Compliance programs with risk-based frameworks that prioritize employees’ specific needs can effectively navigate extensive legislative changes, empowering employees to understand the risks associated with their responsibilities and how to mitigate them. While privacy regulations like GDPR, Canada Law 25 and CCPA have become integral to business operations, the global landscape of proposed AI laws remains complex, with no uniform standards and many states awaiting federal guidance. Risk-based compliance programs support employees across the corporate spectrum in recognizing how their roles may be specifically affected.
At its core, a risk-based compliance program must grasp the people, places and responsibilities that drive the business. It’s the roles people perform, where they perform them and their associated responsibilities that introduce risk and need mitigation.
By adopting risk-based frameworks, organizations can ensure that employees, regardless of position, understand the implications of current and future legislation on their specific roles, promoting a culture of compliance and vigilance.
The future of AI regulation and what comes next
As the AI landscape evolves, categorizing risks becomes complex, with AI systems often straddling different risk levels. The dynamic nature of AI development can quickly shift applications from low- to high-risk, requiring companies to be prepared. Collaboration among regulators, technologists and ethicists is crucial for managing these uncertainties.
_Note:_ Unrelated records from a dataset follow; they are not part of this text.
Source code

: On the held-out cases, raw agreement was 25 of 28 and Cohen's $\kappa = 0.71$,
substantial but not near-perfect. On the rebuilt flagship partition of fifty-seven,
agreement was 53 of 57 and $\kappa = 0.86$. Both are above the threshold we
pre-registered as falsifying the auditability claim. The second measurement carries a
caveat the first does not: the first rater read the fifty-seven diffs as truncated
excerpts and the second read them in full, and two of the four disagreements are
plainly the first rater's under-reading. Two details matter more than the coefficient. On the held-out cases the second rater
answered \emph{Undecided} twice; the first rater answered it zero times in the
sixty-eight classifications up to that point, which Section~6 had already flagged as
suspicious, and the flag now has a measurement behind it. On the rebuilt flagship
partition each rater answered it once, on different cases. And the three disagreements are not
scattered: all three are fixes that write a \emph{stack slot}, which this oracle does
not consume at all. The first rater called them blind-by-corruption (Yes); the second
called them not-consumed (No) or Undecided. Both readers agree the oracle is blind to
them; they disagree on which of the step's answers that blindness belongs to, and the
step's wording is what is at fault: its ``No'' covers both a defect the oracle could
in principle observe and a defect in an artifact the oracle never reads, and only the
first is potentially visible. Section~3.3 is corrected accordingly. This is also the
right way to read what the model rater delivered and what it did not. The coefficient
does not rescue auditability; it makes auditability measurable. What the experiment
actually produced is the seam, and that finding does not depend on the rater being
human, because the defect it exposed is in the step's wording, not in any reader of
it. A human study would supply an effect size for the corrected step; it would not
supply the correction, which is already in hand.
Regulatory frameworks and company policies must be regularly reassessed and revised to keep pace with innovation and address emerging threats. Even if not directly affected by AI laws, organizations can learn from new legislation to develop their own AI policies. These should focus on ethical usage, bias, fairness and compliance to navigate the legal, reputational, and societal challenges of AI deployment.
If you aren’t already, it’s time to be optimistic about the prospects of a responsible AI ecosystem. The EU’s AI Act served as a guiding light when it first made headlines in March, but we are just at the beginning of this journey that started over 50 years ago. Luckily, we’re in the driver’s seat. In order to continue to balance innovation with compliance successfully, we must ensure continued collaboration among lawmakers, technologists and industry stakeholders. Adapting to the challenges and trends will help maintain a landscape where AI can flourish responsibly and ethically.